(Provided entries)

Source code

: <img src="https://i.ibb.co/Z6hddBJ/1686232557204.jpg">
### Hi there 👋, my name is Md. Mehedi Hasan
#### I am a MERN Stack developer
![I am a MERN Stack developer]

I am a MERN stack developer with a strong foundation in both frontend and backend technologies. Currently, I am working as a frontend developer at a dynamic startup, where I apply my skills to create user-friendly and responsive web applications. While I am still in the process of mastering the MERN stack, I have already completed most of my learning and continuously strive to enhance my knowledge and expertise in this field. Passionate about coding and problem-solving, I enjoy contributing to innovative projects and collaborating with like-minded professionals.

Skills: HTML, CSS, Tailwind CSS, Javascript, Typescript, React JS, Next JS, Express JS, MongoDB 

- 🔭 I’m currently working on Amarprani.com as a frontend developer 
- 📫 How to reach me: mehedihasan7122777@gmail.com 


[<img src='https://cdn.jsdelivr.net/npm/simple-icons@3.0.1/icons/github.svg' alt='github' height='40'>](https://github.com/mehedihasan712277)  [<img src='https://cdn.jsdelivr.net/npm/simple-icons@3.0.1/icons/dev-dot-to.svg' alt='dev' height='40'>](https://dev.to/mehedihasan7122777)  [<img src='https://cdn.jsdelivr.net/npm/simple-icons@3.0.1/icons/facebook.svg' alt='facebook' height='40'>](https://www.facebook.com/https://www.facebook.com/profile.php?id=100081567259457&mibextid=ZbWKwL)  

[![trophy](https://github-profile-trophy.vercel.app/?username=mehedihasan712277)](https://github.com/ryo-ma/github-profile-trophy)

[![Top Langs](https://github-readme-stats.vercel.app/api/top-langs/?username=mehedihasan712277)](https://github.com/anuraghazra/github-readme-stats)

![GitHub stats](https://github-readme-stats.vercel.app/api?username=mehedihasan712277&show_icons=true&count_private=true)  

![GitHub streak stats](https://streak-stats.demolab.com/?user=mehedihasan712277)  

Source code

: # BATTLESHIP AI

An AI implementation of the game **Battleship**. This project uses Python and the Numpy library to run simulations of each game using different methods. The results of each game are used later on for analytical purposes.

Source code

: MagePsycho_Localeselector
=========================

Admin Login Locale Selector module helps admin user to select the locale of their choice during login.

(End Provided entries)

Task details:
What is needed is the count of lines in the records that include the word "MERN", with no other text.

Output:
3